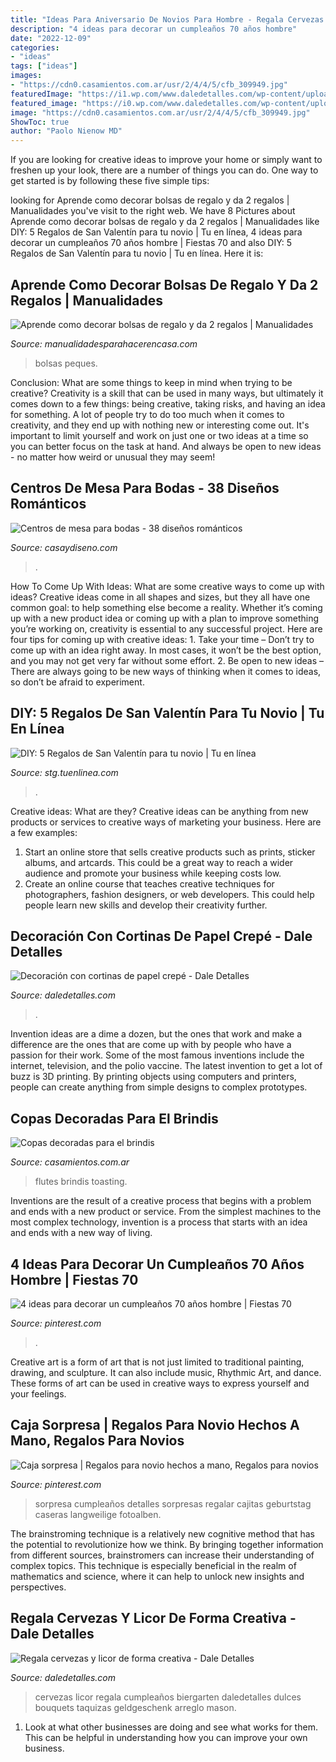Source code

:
 ```yaml
---
title: "Ideas Para Aniversario De Novios Para Hombre - Regala Cervezas Y Licor De Forma Creativa"
description: "4 ideas para decorar un cumpleaños 70 años hombre"
date: "2022-12-09"
categories:
- "ideas"
tags: ["ideas"]
images:
- "https://cdn0.casamientos.com.ar/usr/2/4/4/5/cfb_309949.jpg"
featuredImage: "https://i1.wp.com/www.daledetalles.com/wp-content/uploads/2016/08/decoracion-con-papel-creppe7.jpg"
featured_image: "https://i0.wp.com/www.daledetalles.com/wp-content/uploads/2017/05/regala-cervezas-y-licor-de-forma-creativa11.jpg"
image: "https://cdn0.casamientos.com.ar/usr/2/4/4/5/cfb_309949.jpg"
ShowToc: true
author: "Paolo Nienow MD"
---
```



If you are looking for creative ideas to improve your home or simply want to freshen up your look, there are a number of things you can do. One way to get started is by following these five simple tips: 

	

		
looking for Aprende como decorar bolsas de regalo y da 2 regalos | Manualidades you've visit to the right web. We have 8 Pictures about Aprende como decorar bolsas de regalo y da 2 regalos | Manualidades like DIY: 5 Regalos de San Valentín para tu novio | Tu en línea, 4 ideas para decorar un cumpleaños 70 años hombre | Fiestas 70 and also DIY: 5 Regalos de San Valentín para tu novio | Tu en línea. Here it is:
		
    
## Aprende Como Decorar Bolsas De Regalo Y Da 2 Regalos | Manualidades

<img loading=lazy src="https://manualidadesparahacerencasa.com/wp-content/uploads/2017/04/como-decorar-bolsas-de-regalo-para-caballero.jpg" onerror="this.onerror=null;this.src='https://tse1.mm.bing.net/th?id=OIP.PhrbgRe_Z-PvS-zwZ6qqHwAAAA&amp;pid=15.1';" alt="Aprende como decorar bolsas de regalo y da 2 regalos | Manualidades">

_Source: manualidadesparahacerencasa.com_

>bolsas peques. 

	

Conclusion: What are some things to keep in mind when trying to be creative?
Creativity is a skill that can be used in many ways, but ultimately it comes down to a few things: being creative, taking risks, and having an idea for something. A lot of people try to do too much when it comes to creativity, and they end up with nothing new or interesting come out. It's important to limit yourself and work on just one or two ideas at a time so you can better focus on the task at hand. And always be open to new ideas - no matter how weird or unusual they may seem!

    
## Centros De Mesa Para Bodas - 38 Diseños Románticos

<img loading=lazy src="https://casaydiseno.com/wp-content/uploads/2015/10/bonita.mesa-estilo.-romantico.jpg" onerror="this.onerror=null;this.src='https://tse3.mm.bing.net/th?id=OIP.j4847hOddkM2ixaEiT0FSQHaLH&amp;pid=15.1';" alt="Centros de mesa para bodas - 38 diseños románticos">

_Source: casaydiseno.com_

>. 

	

How To Come Up With Ideas: What are some creative ways to come up with ideas?
Creative ideas come in all shapes and sizes, but they all have one common goal: to help something else become a reality. Whether it’s coming up with a new product idea or coming up with a plan to improve something you’re working on, creativity is essential to any successful project. Here are four tips for coming up with creative ideas: 1. Take your time – Don’t try to come up with an idea right away. In most cases, it won’t be the best option, and you may not get very far without some effort. 2. Be open to new ideas – There are always going to be new ways of thinking when it comes to ideas, so don’t be afraid to experiment. 
    
## DIY: 5 Regalos De San Valentín Para Tu Novio | Tu En Línea

<img loading=lazy src="https://dam.tbg.com.mx/content/dam/tbg/mexico/tu/mx/galerias/18/02/09/regalos-novio-san-valentin-4.jpg.imgo.jpg" onerror="this.onerror=null;this.src='https://tse4.mm.bing.net/th?id=OIP.PjFeOnnWAR9cjGBbzpR1wwHaNV&amp;pid=15.1';" alt="DIY: 5 Regalos de San Valentín para tu novio | Tu en línea">

_Source: stg.tuenlinea.com_

>. 

	

Creative ideas: What are they?
Creative ideas can be anything from new products or services to creative ways of marketing your business. Here are a few examples:
1. Start an online store that sells creative products such as prints, sticker albums, and artcards. This could be a great way to reach a wider audience and promote your business while keeping costs low.
2. Create an online course that teaches creative techniques for photographers, fashion designers, or web developers. This could help people learn new skills and develop their creativity further.

    
## Decoración Con Cortinas De Papel Crepé - Dale Detalles

<img loading=lazy src="https://i1.wp.com/www.daledetalles.com/wp-content/uploads/2016/08/decoracion-con-papel-creppe7.jpg" onerror="this.onerror=null;this.src='https://tse2.mm.bing.net/th?id=OIP.0EOvMXrU5VQqt_BK8aCABgHaLD&amp;pid=15.1';" alt="Decoración con cortinas de papel crepé - Dale Detalles">

_Source: daledetalles.com_

>. 

	

Invention ideas are a dime a dozen, but the ones that work and make a difference are the ones that are come up with by people who have a passion for their work. Some of the most famous inventions include the internet, television, and the polio vaccine. The latest invention to get a lot of buzz is 3D printing. By printing objects using computers and printers, people can create anything from simple designs to complex prototypes.

    
## Copas Decoradas Para El Brindis

<img loading=lazy src="https://cdn0.casamientos.com.ar/usr/2/4/4/5/cfb_309949.jpg" onerror="this.onerror=null;this.src='https://tse3.mm.bing.net/th?id=OIP.lfIna2pHKCR-HmAhIt3_twHaJ4&amp;pid=15.1';" alt="Copas decoradas para el brindis">

_Source: casamientos.com.ar_

>flutes brindis toasting. 

	

Inventions are the result of a creative process that begins with a problem and ends with a new product or service. From the simplest machines to the most complex technology, invention is a process that starts with an idea and ends with a new way of living.

    
## 4 Ideas Para Decorar Un Cumpleaños 70 Años Hombre | Fiestas 70

<img loading=lazy src="https://i.pinimg.com/originals/b7/25/8d/b7258ded21af3057613dc40f4e26007f.jpg" onerror="this.onerror=null;this.src='https://tse3.mm.bing.net/th?id=OIP.mUFxcBcHgwHfpqx8vJ3ywQAAAA&amp;pid=15.1';" alt="4 ideas para decorar un cumpleaños 70 años hombre | Fiestas 70">

_Source: pinterest.com_

>. 

	

Creative art is a form of art that is not just limited to traditional painting, drawing, and sculpture. It can also include music, Rhythmic Art, and dance. These forms of art can be used in creative ways to express yourself and your feelings.

    
## Caja Sorpresa | Regalos Para Novio Hechos A Mano, Regalos Para Novios

<img loading=lazy src="https://i.pinimg.com/736x/d3/04/47/d304472d8cdbf51b0ad95d8767e913f7.jpg" onerror="this.onerror=null;this.src='https://tse2.mm.bing.net/th?id=OIP.RN8sacUaw4oyaC8GCDB0jwHaML&amp;pid=15.1';" alt="Caja sorpresa | Regalos para novio hechos a mano, Regalos para novios">

_Source: pinterest.com_

>sorpresa cumpleaños detalles sorpresas regalar cajitas geburtstag caseras langweilige fotoalben. 

	

The brainstroming technique is a relatively new cognitive method that has the potential to revolutionize how we think. By bringing together information from different sources, brainstromers can increase their understanding of complex topics. This technique is especially beneficial in the realm of mathematics and science, where it can help to unlock new insights and perspectives.

    
## Regala Cervezas Y Licor De Forma Creativa - Dale Detalles

<img loading=lazy src="https://i0.wp.com/www.daledetalles.com/wp-content/uploads/2017/05/regala-cervezas-y-licor-de-forma-creativa11.jpg" onerror="this.onerror=null;this.src='https://tse3.mm.bing.net/th?id=OIP.cQPI-4DAZJw5xwcqliN6VQHaJ4&amp;pid=15.1';" alt="Regala cervezas y licor de forma creativa - Dale Detalles">

_Source: daledetalles.com_

>cervezas licor regala cumpleaños biergarten daledetalles dulces bouquets taquizas geldgeschenk arreglo mason. 

	

1. Look at what other businesses are doing and see what works for them. This can be helpful in understanding how you can improve your own business.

★ ★ ★ ★ ★

Work task: What is needed is a copy of every line above in which "online" appears.

Solution for this exercise:
1. Start an online store that sells creative products such as prints, sticker albums, and artcards. This could be a great way to reach a wider audience and promote your business while keeping costs low.
2. Create an online course that teaches creative techniques for photographers, fashion designers, or web developers. This could help people learn new skills and develop their creativity further.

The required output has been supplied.